While I no longer have a class of my own, I view the teachers that I support through curriculum coordination and administration as my class – each colleague requires differentiation just as the learners in my classroom did. Each colleague brings something unique to my day, whether it is a challenge, a problem to solve, a project to work on together, documenting curriculum, realizing school based initiatives, an A-ha! moment, etc. Even though I am surrounded by a team of amazingly talented and inspiring colleagues in a fantastic school, I have a need to process my own learning beyond the walls of my school, so I’ve decided to blog once again. It’s time to chronicle my own reflections, learning, new understandings, wonderings, and challenges. Maybe, just maybe, along the way, others may join me again, whether they are close to home, or across the world.

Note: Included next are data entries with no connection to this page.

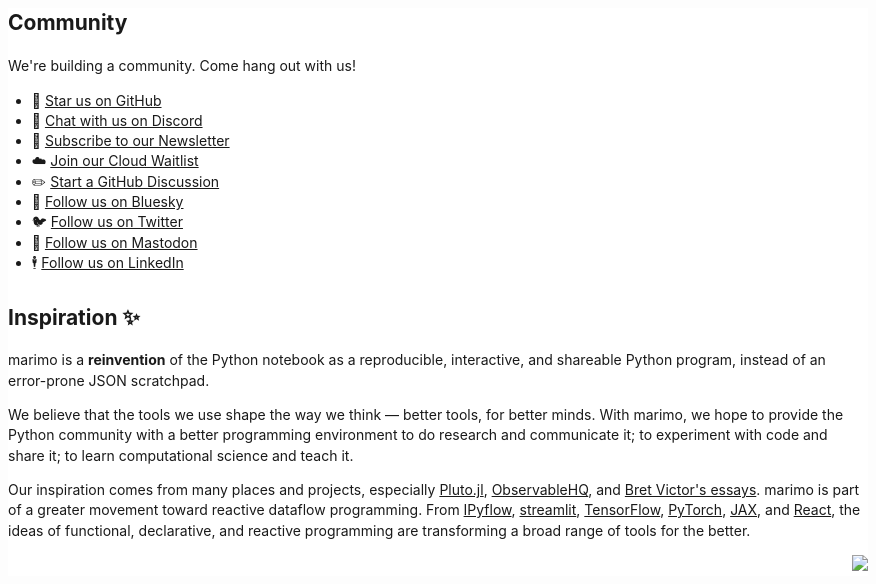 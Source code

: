## Community

We're building a community. Come hang out with us!

- 🌟 [Star us on GitHub](https://github.com/marimo-team/marimo)
- 💬 [Chat with us on Discord](https://marimo.io/discord?ref=docs)
- 📧 [Subscribe to our Newsletter](https://marimo.io/newsletter)
- ☁️ [Join our Cloud Waitlist](https://marimo.io/cloud)
- ✏️ [Start a GitHub Discussion](https://github.com/marimo-team/marimo/discussions)
- 💬 [Follow us on Bluesky](https://bsky.app/profile/marimo.io)
- 🐦 [Follow us on Twitter](https://twitter.com/marimo_io)
- 💬 [Follow us on Mastodon](https://mastodon.social/@marimo_io)
- 🕴️ [Follow us on LinkedIn](https://www.linkedin.com/company/marimo-io)

## Inspiration ✨

marimo is a **reinvention** of the Python notebook as a reproducible, interactive,
and shareable Python program, instead of an error-prone JSON scratchpad.

We believe that the tools we use shape the way we think — better tools, for
better minds. With marimo, we hope to provide the Python community with a
better programming environment to do research and communicate it; to experiment
with code and share it; to learn computational science and teach it.

Our inspiration comes from many places and projects, especially
[Pluto.jl](https://github.com/fonsp/Pluto.jl),
[ObservableHQ](https://observablehq.com/tutorials), and
[Bret Victor's essays](http://worrydream.com/). marimo is part of
a greater movement toward reactive dataflow programming. From
[IPyflow](https://github.com/ipyflow/ipyflow), [streamlit](https://github.com/streamlit/streamlit),
[TensorFlow](https://github.com/tensorflow/tensorflow),
[PyTorch](https://github.com/pytorch/pytorch/tree/main),
[JAX](https://github.com/google/jax), and
[React](https://github.com/facebook/react), the ideas of functional,
declarative, and reactive programming are transforming a broad range of tools
for the better.

<p align="right">
  <img src="https://raw.githubusercontent.com/marimo-team/marimo/main/docs/_static/marimo-logotype-horizontal.png" height="200px">
</p>
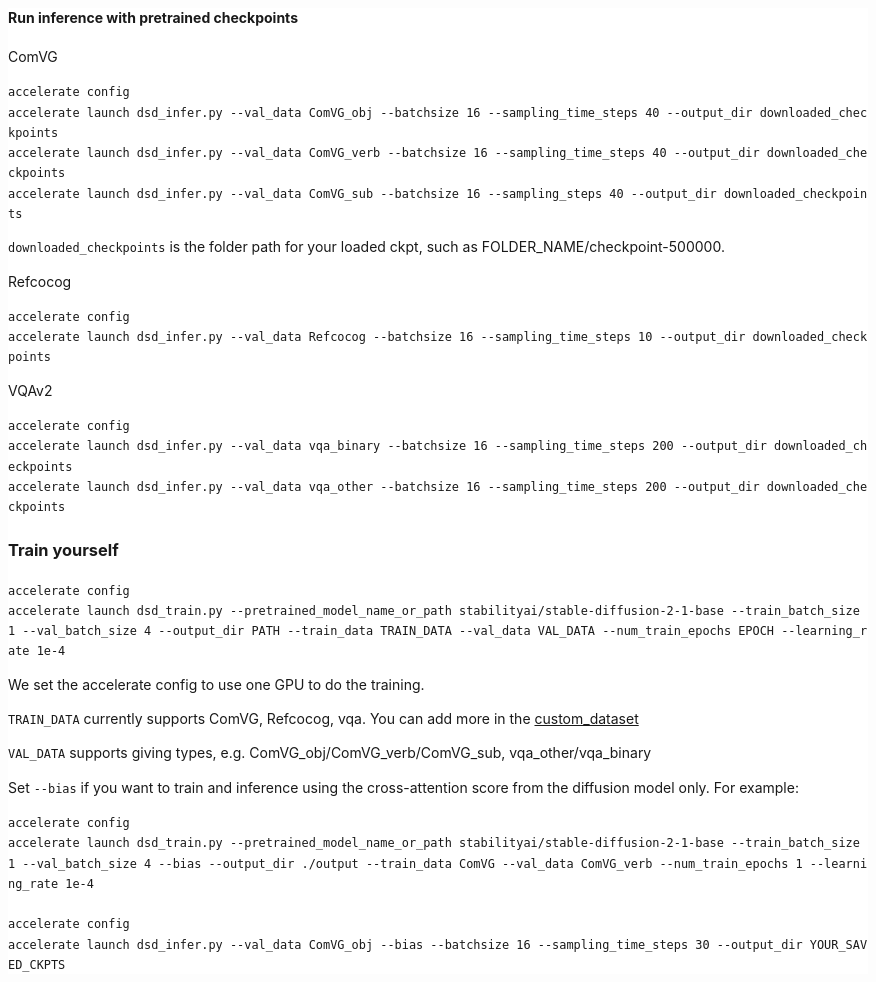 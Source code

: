 
#### Run inference with pretrained checkpoints
ComVG
```
accelerate config
accelerate launch dsd_infer.py --val_data ComVG_obj --batchsize 16 --sampling_time_steps 40 --output_dir downloaded_checkpoints
accelerate launch dsd_infer.py --val_data ComVG_verb --batchsize 16 --sampling_time_steps 40 --output_dir downloaded_checkpoints
accelerate launch dsd_infer.py --val_data ComVG_sub --batchsize 16 --sampling_steps 40 --output_dir downloaded_checkpoints
```

`downloaded_checkpoints` is the folder path for your loaded ckpt, such as FOLDER_NAME/checkpoint-500000.


Refcocog
```
accelerate config
accelerate launch dsd_infer.py --val_data Refcocog --batchsize 16 --sampling_time_steps 10 --output_dir downloaded_checkpoints
```

VQAv2
```
accelerate config
accelerate launch dsd_infer.py --val_data vqa_binary --batchsize 16 --sampling_time_steps 200 --output_dir downloaded_checkpoints
accelerate launch dsd_infer.py --val_data vqa_other --batchsize 16 --sampling_time_steps 200 --output_dir downloaded_checkpoints
```



### Train yourself

```
accelerate config
accelerate launch dsd_train.py --pretrained_model_name_or_path stabilityai/stable-diffusion-2-1-base --train_batch_size 1 --val_batch_size 4 --output_dir PATH --train_data TRAIN_DATA --val_data VAL_DATA --num_train_epochs EPOCH --learning_rate 1e-4
```
We set the accelerate config to use one GPU to do the training.  

`TRAIN_DATA` currently supports ComVG, Refcocog, vqa. You can add more in the [custom_dataset](./custom_datasets.py)

`VAL_DATA` supports giving types, e.g. ComVG_obj/ComVG_verb/ComVG_sub, vqa_other/vqa_binary

Set `--bias` if you want to train and inference using the cross-attention score from the diffusion model only. 
For example: 
```
accelerate config
accelerate launch dsd_train.py --pretrained_model_name_or_path stabilityai/stable-diffusion-2-1-base --train_batch_size 1 --val_batch_size 4 --bias --output_dir ./output --train_data ComVG --val_data ComVG_verb --num_train_epochs 1 --learning_rate 1e-4

accelerate config
accelerate launch dsd_infer.py --val_data ComVG_obj --bias --batchsize 16 --sampling_time_steps 30 --output_dir YOUR_SAVED_CKPTS
```
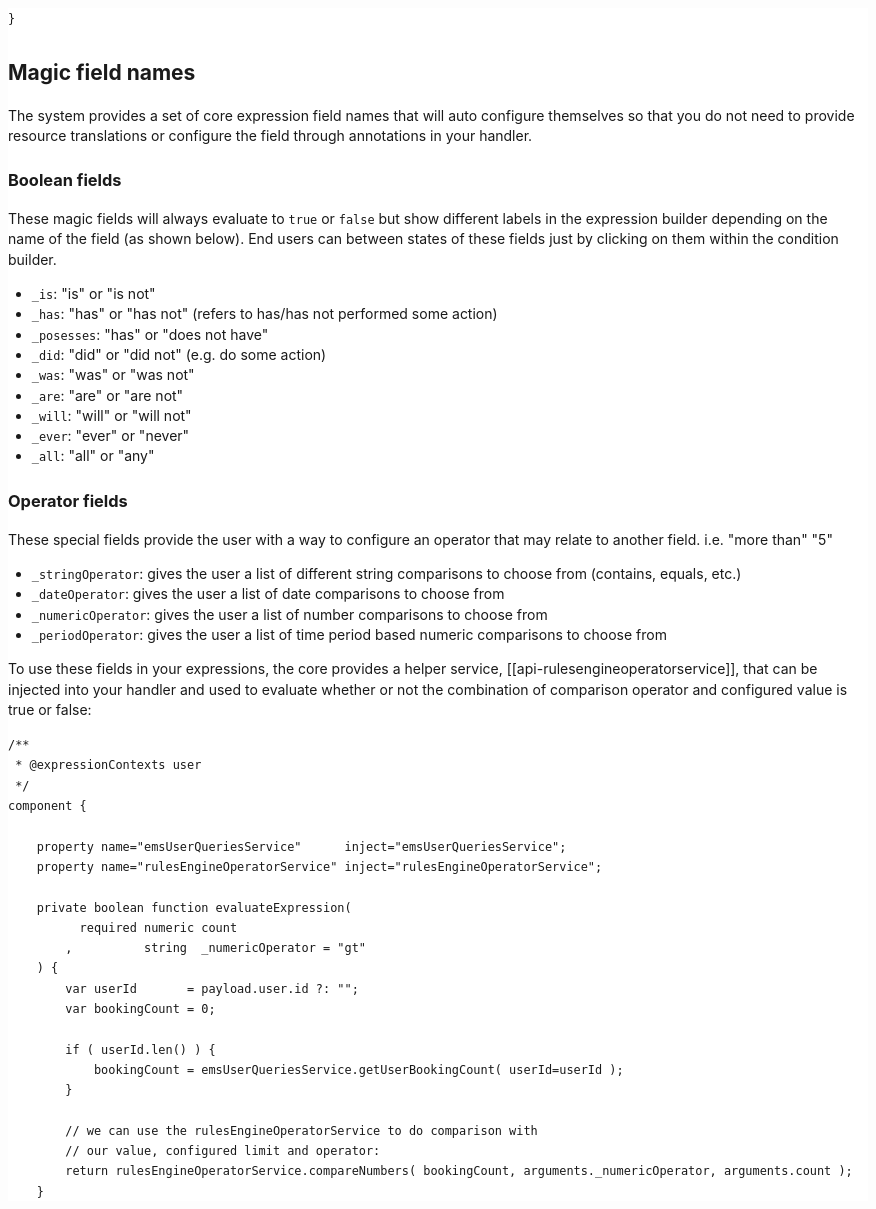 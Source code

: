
 ```luceescript
}
```

## Magic field names

The system provides a set of core expression field names that will auto configure themselves so that you do not need to provide resource translations or configure the field through annotations in your handler.

### Boolean fields

These magic fields will always evaluate to `true` or `false` but show different labels in the expression builder depending on the name of the field (as shown below). End users can between states of these fields just by clicking on them within the condition builder.

* `_is`: "is" or "is not"
* `_has`: "has" or "has not" (refers to has/has not performed some action)
* `_posesses`: "has" or "does not have"
* `_did`: "did" or "did not" (e.g. do some action)
* `_was`: "was" or "was not"
* `_are`: "are" or "are not"
* `_will`: "will" or "will not"
* `_ever`: "ever" or "never"
* `_all`: "all" or "any"

### Operator fields

These special fields provide the user with a way to configure an operator that may relate to another field. i.e. "more than" "5"

* `_stringOperator`: gives the user a list of different string comparisons to choose from (contains, equals, etc.)
* `_dateOperator`: gives the user a list of date comparisons to choose from
* `_numericOperator`: gives the user a list of number comparisons to choose from
* `_periodOperator`: gives the user a list of time period based numeric comparisons to choose from

To use these fields in your expressions, the core provides a helper service, [[api-rulesengineoperatorservice]], that can be injected into your handler and used to evaluate whether or not the combination of comparison operator and configured value is true or false:

```luceescript
/**
 * @expressionContexts user
 */
component {

    property name="emsUserQueriesService"      inject="emsUserQueriesService";
    property name="rulesEngineOperatorService" inject="rulesEngineOperatorService";

    private boolean function evaluateExpression(
          required numeric count
        ,          string  _numericOperator = "gt"
    ) {
        var userId       = payload.user.id ?: "";
        var bookingCount = 0;

        if ( userId.len() ) {
            bookingCount = emsUserQueriesService.getUserBookingCount( userId=userId ); 
        }

        // we can use the rulesEngineOperatorService to do comparison with
        // our value, configured limit and operator:
        return rulesEngineOperatorService.compareNumbers( bookingCount, arguments._numericOperator, arguments.count );
    }
```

In order to prepare myself for this blog, I’ve spent a lot of time exploring other blogs related to education and more. I’ve been so inspired by the reading I’ve done, and I am now hooked on several blogs, which I will be sure to share here, too! I love learning from other people’s perspectives. I am a constructivist at heart – I like to build my own understanding FROM something. When I first thought of starting up a blog again, I had a lot of doubts. Could I do this again? What exactly was I going to write about? Will anyone care? In preparing myself to do this I’ve gone through my own inquiry cycle. I started by PREPARING – thinking about my purpose and intent. Then I began to EXPLORE by looking at what else is out there in the edublogoshphere. Next, I started to PROCESS by brainstorming ideas around possible blog entries that I might write about. Thank goodness for the notes app on my iphone because I’ve learned you never know when or where an idea might strike! And now I am at the TRANSFER phase – I am ready to take action with my learning by actually committing to writing a blog. Through my inquiry process, I realized that YES, I can do this again (I do love to write after all), and that YES I do have things to write about and that NO, while it doesn’t really matter if anyone else reads this, that YES I do hope that there are others out there who will either identify with me, share with me, or want to challenge my perspective, helping me to grow. That’s what I call a win-win! So…you have to start somewhere and this is it for me…one post down…the PiEd PYPer plays a tune!